--- START ---
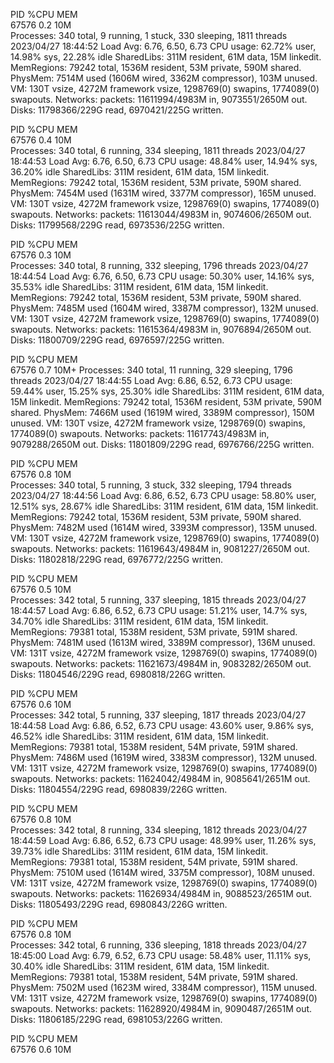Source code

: PID %CPU MEM  
67576 0.2 10M  
Processes: 340 total, 9 running, 1 stuck, 330 sleeping, 1811 threads
2023/04/27 18:44:52
Load Avg: 6.76, 6.50, 6.73
CPU usage: 62.72% user, 14.98% sys, 22.28% idle
SharedLibs: 311M resident, 61M data, 15M linkedit.
MemRegions: 79242 total, 1536M resident, 53M private, 590M shared.
PhysMem: 7514M used (1606M wired, 3362M compressor), 103M unused.
VM: 130T vsize, 4272M framework vsize, 1298769(0) swapins, 1774089(0) swapouts.
Networks: packets: 11611994/4983M in, 9073551/2650M out.
Disks: 11798366/229G read, 6970421/225G written.

PID %CPU MEM  
67576 0.4 10M  
Processes: 340 total, 6 running, 334 sleeping, 1811 threads
2023/04/27 18:44:53
Load Avg: 6.76, 6.50, 6.73
CPU usage: 48.84% user, 14.94% sys, 36.20% idle
SharedLibs: 311M resident, 61M data, 15M linkedit.
MemRegions: 79242 total, 1536M resident, 53M private, 590M shared.
PhysMem: 7454M used (1631M wired, 3377M compressor), 165M unused.
VM: 130T vsize, 4272M framework vsize, 1298769(0) swapins, 1774089(0) swapouts.
Networks: packets: 11613044/4983M in, 9074606/2650M out.
Disks: 11799568/229G read, 6973536/225G written.

PID %CPU MEM  
67576 0.3 10M  
Processes: 340 total, 8 running, 332 sleeping, 1796 threads
2023/04/27 18:44:54
Load Avg: 6.76, 6.50, 6.73
CPU usage: 50.30% user, 14.16% sys, 35.53% idle
SharedLibs: 311M resident, 61M data, 15M linkedit.
MemRegions: 79242 total, 1536M resident, 53M private, 590M shared.
PhysMem: 7485M used (1604M wired, 3387M compressor), 132M unused.
VM: 130T vsize, 4272M framework vsize, 1298769(0) swapins, 1774089(0) swapouts.
Networks: packets: 11615364/4983M in, 9076894/2650M out.
Disks: 11800709/229G read, 6976597/225G written.

PID %CPU MEM  
67576 0.7 10M+
Processes: 340 total, 11 running, 329 sleeping, 1796 threads
2023/04/27 18:44:55
Load Avg: 6.86, 6.52, 6.73
CPU usage: 59.44% user, 15.25% sys, 25.30% idle
SharedLibs: 311M resident, 61M data, 15M linkedit.
MemRegions: 79242 total, 1536M resident, 53M private, 590M shared.
PhysMem: 7466M used (1619M wired, 3389M compressor), 150M unused.
VM: 130T vsize, 4272M framework vsize, 1298769(0) swapins, 1774089(0) swapouts.
Networks: packets: 11617743/4983M in, 9079288/2650M out.
Disks: 11801809/229G read, 6976766/225G written.

PID %CPU MEM  
67576 0.8 10M  
Processes: 340 total, 5 running, 3 stuck, 332 sleeping, 1794 threads
2023/04/27 18:44:56
Load Avg: 6.86, 6.52, 6.73
CPU usage: 58.80% user, 12.51% sys, 28.67% idle
SharedLibs: 311M resident, 61M data, 15M linkedit.
MemRegions: 79242 total, 1536M resident, 53M private, 590M shared.
PhysMem: 7482M used (1614M wired, 3393M compressor), 135M unused.
VM: 130T vsize, 4272M framework vsize, 1298769(0) swapins, 1774089(0) swapouts.
Networks: packets: 11619643/4984M in, 9081227/2650M out.
Disks: 11802818/229G read, 6976772/225G written.

PID %CPU MEM  
67576 0.5 10M  
Processes: 342 total, 5 running, 337 sleeping, 1815 threads
2023/04/27 18:44:57
Load Avg: 6.86, 6.52, 6.73
CPU usage: 51.21% user, 14.7% sys, 34.70% idle
SharedLibs: 311M resident, 61M data, 15M linkedit.
MemRegions: 79381 total, 1538M resident, 53M private, 591M shared.
PhysMem: 7481M used (1613M wired, 3389M compressor), 136M unused.
VM: 131T vsize, 4272M framework vsize, 1298769(0) swapins, 1774089(0) swapouts.
Networks: packets: 11621673/4984M in, 9083282/2650M out.
Disks: 11804546/229G read, 6980818/226G written.

PID %CPU MEM  
67576 0.6 10M  
Processes: 342 total, 5 running, 337 sleeping, 1817 threads
2023/04/27 18:44:58
Load Avg: 6.86, 6.52, 6.73
CPU usage: 43.60% user, 9.86% sys, 46.52% idle
SharedLibs: 311M resident, 61M data, 15M linkedit.
MemRegions: 79381 total, 1538M resident, 54M private, 591M shared.
PhysMem: 7486M used (1619M wired, 3383M compressor), 132M unused.
VM: 131T vsize, 4272M framework vsize, 1298769(0) swapins, 1774089(0) swapouts.
Networks: packets: 11624042/4984M in, 9085641/2651M out.
Disks: 11804554/229G read, 6980839/226G written.

PID %CPU MEM  
67576 0.8 10M  
Processes: 342 total, 8 running, 334 sleeping, 1812 threads
2023/04/27 18:44:59
Load Avg: 6.86, 6.52, 6.73
CPU usage: 48.99% user, 11.26% sys, 39.73% idle
SharedLibs: 311M resident, 61M data, 15M linkedit.
MemRegions: 79381 total, 1538M resident, 54M private, 591M shared.
PhysMem: 7510M used (1614M wired, 3375M compressor), 108M unused.
VM: 131T vsize, 4272M framework vsize, 1298769(0) swapins, 1774089(0) swapouts.
Networks: packets: 11626934/4984M in, 9088523/2651M out.
Disks: 11805493/229G read, 6980843/226G written.

PID %CPU MEM  
67576 0.8 10M  
Processes: 342 total, 6 running, 336 sleeping, 1818 threads
2023/04/27 18:45:00
Load Avg: 6.79, 6.52, 6.73
CPU usage: 58.48% user, 11.11% sys, 30.40% idle
SharedLibs: 311M resident, 61M data, 15M linkedit.
MemRegions: 79381 total, 1538M resident, 54M private, 591M shared.
PhysMem: 7502M used (1623M wired, 3384M compressor), 115M unused.
VM: 131T vsize, 4272M framework vsize, 1298769(0) swapins, 1774089(0) swapouts.
Networks: packets: 11628920/4984M in, 9090487/2651M out.
Disks: 11806185/229G read, 6981053/226G written.

PID %CPU MEM  
67576 0.6 10M
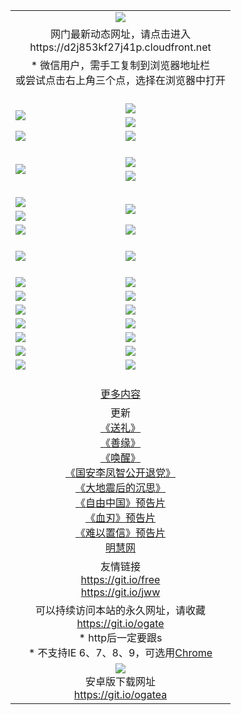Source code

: ﻿<table>
  <tr></tr>
  <tr><td colspan=2 align=center><img src="https://cloud.githubusercontent.com/assets/11880933/13434984/f430fae2-e012-11e5-814f-c2df1e82b247.jpg" /></td></tr>
  <tr><td colspan=2 align=center>网门最新动态网址，请点击进入
<br>https://d2j853kf27j41p.cloudfront.net
    </td>
  </tr>
  <tr>
    <td colspan=2 align=center>* 微信用户，需手工复制到浏览器地址栏<br>或尝试点击右上角三个点，选择在浏览器中打开
    <!--br>* IE6打开动态网址须在选项中勾选TLS 1.0--></td>
  </tr>
  <tr height="20">
  <tr>
    <td rowspan=2><a href="https://d2j853kf27j41p.cloudfront.net/ogUP.aspx?name=11DKC.mp4&list=11DKC" target="_blank"><img src="https://d2j853kf27j41p.cloudfront.net/Up/11DKC1.jpg" /></a></td> 
    <td><div><a href="https://d2j853kf27j41p.cloudfront.net/ogUP.aspx?name=LRWS.mp4&list=LRWS" target="_blank"><img src="https://d2j853kf27j41p.cloudfront.net/Up/LRWS.jpg" /></a></td>
   </tr>
  <tr>
    <td><a href="https://d2j853kf27j41p.cloudfront.net/ogNiceVedio.aspx" target="_blank"><img src="https://d2j853kf27j41p.cloudfront.net/Up/11TGKDY.jpg" /></a></td>
  </tr>
  <tr>
    <td><a href="https://d2j853kf27j41p.cloudfront.net/ogUP.aspx?name=_EA/%CA%AE%C4%EA.mp4&count=http://odisk.org/Up/_EA/%CA%AE%C4%EA.mp4;http://odisk.org/Up/_EE/%CC%CE%B8%E7%D9%A9%B5%E7%D3%B0%A3%BA%CA%AE%C4%EA.mp4|2|%CA%AE%C4%EA|%D5%FD%C6%AC;%CC%CE%B8%E7%D9%A9%B5%E7%D3%B0" target="_blank"><img src="https://d2j853kf27j41p.cloudfront.net/Up/_EA/%E5%8D%81%E5%B9%B4_135.jpg" /></a></td>
    <td><a href="https://d2j853kf27j41p.cloudfront.net/ogUP.aspx?name=_EC%C9%FA%CB%C0%D3%EB%C2%D6%BB%D8.mp4&count=http://v.ifeng.com/documentary/discovery/201501/039bdca9-5c34-4796-b332-43b8f831efce.shtml;http://v.ifeng.com/documentary/society/201501/030cc825-2840-4536-a0b8-416c88375055.shtml;http://v.ifeng.com/documentary/society/201501/03a412f8-32ec-4e18-81ba-98acf64ec1ca.shtml;http://v.ifeng.com/documentary/society/201501/03c58012-8e01-456a-9097-615b3b24a709.shtml|4|%C9%FA%CB%C0%D3%EB%C2%D6%BB%D8" target="_blank"><img src="https://d2j853kf27j41p.cloudfront.net/Up/_EC/%E7%94%9F%E6%AD%BB%E4%B8%8E%E8%BD%AE%E5%9B%9E_135.jpg" /></a></td>
  </tr>
  <tr height="20">
  <tr>
    <td rowspan=2><a href="https://d2j853kf27j41p.cloudfront.net/ogUP.aspx?name=4EE/DJ.mp4&list=4EEDJ" target="_blank"><img src="https://d2j853kf27j41p.cloudfront.net/Up/4EE/DJ140.jpg"/></a></td>
    <td><a href="https://d2j853kf27j41p.cloudfront.net/ogUP.aspx?name=4EE/ZG.mp4&list=4EEZG" target="_blank"><img src="https://d2j853kf27j41p.cloudfront.net/Up/4EE/ZG0.jpg"/></a></td>
    <!--td><a href="https://d2j853kf27j41p.cloudfront.net/ogUP.aspx?name=4EE/QQ.mp4&list=4EEQQ" target="_blank"><img src="https://d2j853kf27j41p.cloudfront.net/Up/4EE/QQ0.jpg"/></a></td>
    <td><a href="https://d2j853kf27j41p.cloudfront.net/ogUP.aspx?name=4EE/HQ.mp4&list=4EEHQ" target="_blank"><img src="https://d2j853kf27j41p.cloudfront.net/Up/4EE/HQ0.jpg"/></a></td-->
  </tr>
  <tr>
    <td><a href="https://d2j853kf27j41p.cloudfront.net/onCO.aspx?list=XWPL&mode=m" target="_blank"><img src="https://d2j853kf27j41p.cloudfront.net/Up/0WZTT.jpg" /></a></td> 
  </tr>
  <tr height="20">
  <tr>
    <td><a href="https://d2j853kf27j41p.cloudfront.net/ogUP.aspx?name=JQR.mp4&count=2" target="_blank"><img src="https://d2j853kf27j41p.cloudfront.net/Up/JQR.jpg" /></a></td>   
    <td rowspan=2><a href="https://d2j853kf27j41p.cloudfront.net/ogUP.aspx?name=JP.mp4&count=9" target="_blank"><img src="https://d2j853kf27j41p.cloudfront.net/Up/JP.jpg" /></td>
  </tr>
  <tr>
    <td><a href="https://d2j853kf27j41p.cloudfront.net/ogUP.aspx?name=WH.mp4" target="_blank"><img src="https://d2j853kf27j41p.cloudfront.net/Up/WH.jpg" /></a></td>
  </tr>
  <tr>
    <td><a href="https://d2j853kf27j41p.cloudfront.net/ogUP.aspx?name=SSZJ.mp4&list=SSZJ" target="_blank"><img src="https://d2j853kf27j41p.cloudfront.net/Up/SSZJ.jpg" /></a></td>
    <td><a href="https://d2j853kf27j41p.cloudfront.net/ogUP.aspx?name=WLSH.mp4&count=2" target="_blank"><img src="https://d2j853kf27j41p.cloudfront.net/Up/WLSH.jpg" /></a</td>
  </tr>
  <tr height="20">
  <tr>
    <td><a href="https://d2j853kf27j41p.cloudfront.net/ogUP.aspx?name=ZY.mp4&count=2015|16" target="_blank"><img src="https://d2j853kf27j41p.cloudfront.net/Up/ZY.jpg" /></a</td>
    <td><a href="https://d2j853kf27j41p.cloudfront.net/ogUP.aspx?name=XTFY.mp4&count=B|2,A|24" target="_blank"><img src="https://d2j853kf27j41p.cloudfront.net/Up/XTFY.jpg" /></a></td>
  </tr>
  <tr height="20">
  </tr>
  <!--tr>
    <td><a href="https://d2j853kf27j41p.cloudfront.net/ogUP.aspx?name=4EE/GX.mp4&list=4EEGX" target="_blank"><img src="https://d2j853kf27j41p.cloudfront.net/Up/4EE/GX0.jpg"/></a></td>
    <td><a href="https://d2j853kf27j41p.cloudfront.net/ogUP.aspx?name=4EE/HD.mp4&list=4EEHD" target="_blank"><img src="https://d2j853kf27j41p.cloudfront.net/Up/4EE/HD0.jpg"/></a></td>
  </tr>
  <tr>
    <td><a href="https://d2j853kf27j41p.cloudfront.net/ogUP.aspx?name=4EE/TX.mp4&list=4EETX" target="_blank"><img src="https://d2j853kf27j41p.cloudfront.net/Up/4EE/TX0.jpg"/></a></td>
    <td><a href="https://d2j853kf27j41p.cloudfront.net/ogUP.aspx?name=4EE/WZ.mp4&list=4EEWZ" target="_blank"><img src="https://d2j853kf27j41p.cloudfront.net/Up/4EE/WZ0.jpg"/></a></td>
  </tr-->
  <tr>
    <td><a href="https://d2j853kf27j41p.cloudfront.net/onUP.aspx?name=https://d1ni6yqhqrtjo7.cloudfront.net/" target="_blank"><img src="https://d2j853kf27j41p.cloudfront.net/Up/0DTW.jpg"/></a></td>
    <td><a href="https://d2j853kf27j41p.cloudfront.net/onUP.aspx?name=https://d240ns8up8earz.cloudfront.net/acenter/" target="_blank"><img src="https://d2j853kf27j41p.cloudfront.net/Up/0TDW.jpg" /></a></td>
  </tr>
  <tr>
    <td><a href="https://d2j853kf27j41p.cloudfront.net/onUP.aspx?name=https://d4508d6vomz2p.cloudfront.net/gb/nsc413.htm" target="_blank"><img src="https://d2j853kf27j41p.cloudfront.net/Up/0DJY.jpg" /></a></td>
    <td><a href="https://d2j853kf27j41p.cloudfront.net/onUP.aspx?name=https://d4apjbhkuxer1.cloudfront.net/xtr/gb/prog204.html" target="_blank"><img src="https://d2j853kf27j41p.cloudfront.net/Up/0XTR.jpg" /></a></td>
  </tr>
  <tr>
    <td><a href="https://d2j853kf27j41p.cloudfront.net/onUP.aspx?name=https://d3aj00iefsmfgc.cloudfront.net/" target="_blank"><img src="https://d2j853kf27j41p.cloudfront.net/Up/0MHW.jpg" /></a></td>
    <td><a href="https://d2j853kf27j41p.cloudfront.net/onUP.aspx?name=https://d20wz7qt14x5d2.cloudfront.net/" target="_blank"><img src="https://d2j853kf27j41p.cloudfront.net/Up/0ZJW.jpg" /></a></td>
  </tr>
  <tr>
    <td><a href="https://d2j853kf27j41p.cloudfront.net/ogUP.aspx?name=0FG.zip" target="_blank"><img src="https://d2j853kf27j41p.cloudfront.net/Up/0FG.jpg" /></a></td>
    <td><a href="https://d2j853kf27j41p.cloudfront.net/ogUP.aspx?name=0FGA.apk" target="_blank"><img src="https://d2j853kf27j41p.cloudfront.net/Up/0FGA.jpg" /></a></td>
  </tr>
  <tr>
    <td><a href="https://d2j853kf27j41p.cloudfront.net/ogUP.aspx?name=0U.zip" target="_blank"><img src="https://d2j853kf27j41p.cloudfront.net/Up/0U.jpg" /></a></td>
    <td><a href="https://d2j853kf27j41p.cloudfront.net/ogUP.aspx?name=0UA.apk" target="_blank"><img src="https://d2j853kf27j41p.cloudfront.net/Up/0UA.jpg" /></a></td>
  </tr>
  <tr>
    <td><a href="https://d2j853kf27j41p.cloudfront.net/ogUP.aspx?name=0iPPOTV.zip" target="_blank"><img src="https://d2j853kf27j41p.cloudfront.net/Up/0iPPOTV.jpg" /></a></td>
    <td><a href="https://d2j853kf27j41p.cloudfront.net/ogUP.aspx?name=0iNTD.apk" target="_blank"><img src="https://d2j853kf27j41p.cloudfront.net/Up/0iNTD.jpg" /></a></td>
  </tr>
  <!--tr>
    <td><a href="https://d2j853kf27j41p.cloudfront.net/ogNice.aspx" target="_blank"><img src="https://d2j853kf27j41p.cloudfront.net/Up/0WCYY.jpg" /></a></td>
    <td><a href="https://d2j853kf27j41p.cloudfront.net/onCO.aspx?list=XWPL&mode=m" target="_blank"><img src="https://d2j853kf27j41p.cloudfront.net/Up/0WZTT.jpg" /></a></td> 
  </tr-->
  <tr>
    <td><a href="https://d2j853kf27j41p.cloudfront.net/ogDY.aspx" target="_blank"><img src="https://d2j853kf27j41p.cloudfront.net/Up/0FK.jpg" /></a></td>
    <td><a href="https://d2j853kf27j41p.cloudfront.net/ogST.aspx" target="_blank"><img src="https://d2j853kf27j41p.cloudfront.net/Up/0ST.jpg" /></a></td> 
  </tr>
  <tr height="20">
  <tr>
    <td colspan=2 align=center><a href="https://d2j853kf27j41p.cloudfront.net/ogNice.aspx">更多内容</a>
    </td>
  </tr>
  <tr>
    <td colspan=2 align=center>更新<br>
      <a href="https://d2j853kf27j41p.cloudfront.net/ogUP.aspx?name=4ESL.mp4" target="_blank">《送礼》</a><br>
      <a href="https://d2j853kf27j41p.cloudfront.net/ogUP.aspx?name=4ESY.mp4" target="_blank">《善缘》</a><br>
      <a href="https://d2j853kf27j41p.cloudfront.net/ogUP.aspx?name=4EHX.mp4" target="_blank">《唤醒》</a><br>
      <a href="https://d2j853kf27j41p.cloudfront.net/ogUP.aspx?name=4LFZ.mp4" target="_blank">《国安李凤智公开退党》</a><br>
      <a href="https://d2j853kf27j41p.cloudfront.net/ogUP.aspx?name=4DDZHDCS.mp4" target="_blank">《大地震后的沉思》</a><br>
      <a href="https://d2j853kf27j41p.cloudfront.net/ogUP.aspx?name=11ZYZG0.mp4" target="_blank">《自由中国》预告片</a><br>
      <a href="https://d2j853kf27j41p.cloudfront.net/ogUP.aspx?name=11XR.mp4" target="_blank">《血刃》预告片</a><br>
      <a href="https://d2j853kf27j41p.cloudfront.net/ogUP.aspx?name=11NYZX.mp4&count=2" target="_blank">《难以置信》预告片</a><br>
      <a href="https://d2j853kf27j41p.cloudfront.net/onUP.aspx?name=https://www.minghui.org/" target="_blank">明慧网</a>
    </td>
  </tr>
  <tr>
    <td colspan=2 align=center>友情链接<br>
      <a href="https://git.io/free" target="_blank">https://git.io/free</a><br>
      <a href="https://git.io/jww" target="_blank">https://git.io/jww</a>
    </td>
  </tr>
  <tr>
    <td colspan=2 align=center>可以持续访问本站的永久网址，请收藏<br/><a href="https://git.io/ogate" target="_blank">https://git.io/ogate</a><br/>* http后一定要跟s<br/>* 不支持IE 6、7、8、9，可选用<a href="https://d2j853kf27j41p.cloudfront.net/ogUP.aspx?name=0ChromePortable.zip">Chrome</a></td>
  </tr>
  <tr>
    <td colspan=2 align=center><a href="https://d2j853kf27j41p.cloudfront.net/ogUP.aspx?name=0oGate.apk" target="_blank"><img src="https://cloud.githubusercontent.com/assets/11880933/13720399/75e143ee-e842-11e5-9f0a-1421f423c80f.jpg" /></a><br>安卓版下载网址<br><a href="https://git.io/ogatea">https://git.io/ogatea</a></td>
  </tr>
  <!--tr>
    <td colspan=2 align=center>可能失效的动态网址
    </td>
  </tr-->
</table>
--- END ---
◆ TASK REQUIREMENTS: Copy each line from the data that features the string "count".

◆ SOLUTION BELOW:
    <td><a href="https://d2j853kf27j41p.cloudfront.net/ogUP.aspx?name=_EA/%CA%AE%C4%EA.mp4&count=http://odisk.org/Up/_EA/%CA%AE%C4%EA.mp4;http://odisk.org/Up/_EE/%CC%CE%B8%E7%D9%A9%B5%E7%D3%B0%A3%BA%CA%AE%C4%EA.mp4|2|%CA%AE%C4%EA|%D5%FD%C6%AC;%CC%CE%B8%E7%D9%A9%B5%E7%D3%B0" target="_blank"><img src="https://d2j853kf27j41p.cloudfront.net/Up/_EA/%E5%8D%81%E5%B9%B4_135.jpg" /></a></td>
    <td><a href="https://d2j853kf27j41p.cloudfront.net/ogUP.aspx?name=_EC%C9%FA%CB%C0%D3%EB%C2%D6%BB%D8.mp4&count=http://v.ifeng.com/documentary/discovery/201501/039bdca9-5c34-4796-b332-43b8f831efce.shtml;http://v.ifeng.com/documentary/society/201501/030cc825-2840-4536-a0b8-416c88375055.shtml;http://v.ifeng.com/documentary/society/201501/03a412f8-32ec-4e18-81ba-98acf64ec1ca.shtml;http://v.ifeng.com/documentary/society/201501/03c58012-8e01-456a-9097-615b3b24a709.shtml|4|%C9%FA%CB%C0%D3%EB%C2%D6%BB%D8" target="_blank"><img src="https://d2j853kf27j41p.cloudfront.net/Up/_EC/%E7%94%9F%E6%AD%BB%E4%B8%8E%E8%BD%AE%E5%9B%9E_135.jpg" /></a></td>
    <td><a href="https://d2j853kf27j41p.cloudfront.net/ogUP.aspx?name=JQR.mp4&count=2" target="_blank"><img src="https://d2j853kf27j41p.cloudfront.net/Up/JQR.jpg" /></a></td>   
    <td rowspan=2><a href="https://d2j853kf27j41p.cloudfront.net/ogUP.aspx?name=JP.mp4&count=9" target="_blank"><img src="https://d2j853kf27j41p.cloudfront.net/Up/JP.jpg" /></td>
    <td><a href="https://d2j853kf27j41p.cloudfront.net/ogUP.aspx?name=WLSH.mp4&count=2" target="_blank"><img src="https://d2j853kf27j41p.cloudfront.net/Up/WLSH.jpg" /></a</td>
    <td><a href="https://d2j853kf27j41p.cloudfront.net/ogUP.aspx?name=ZY.mp4&count=2015|16" target="_blank"><img src="https://d2j853kf27j41p.cloudfront.net/Up/ZY.jpg" /></a</td>
    <td><a href="https://d2j853kf27j41p.cloudfront.net/ogUP.aspx?name=XTFY.mp4&count=B|2,A|24" target="_blank"><img src="https://d2j853kf27j41p.cloudfront.net/Up/XTFY.jpg" /></a></td>
      <a href="https://d2j853kf27j41p.cloudfront.net/ogUP.aspx?name=11NYZX.mp4&count=2" target="_blank">《难以置信》预告片</a><br>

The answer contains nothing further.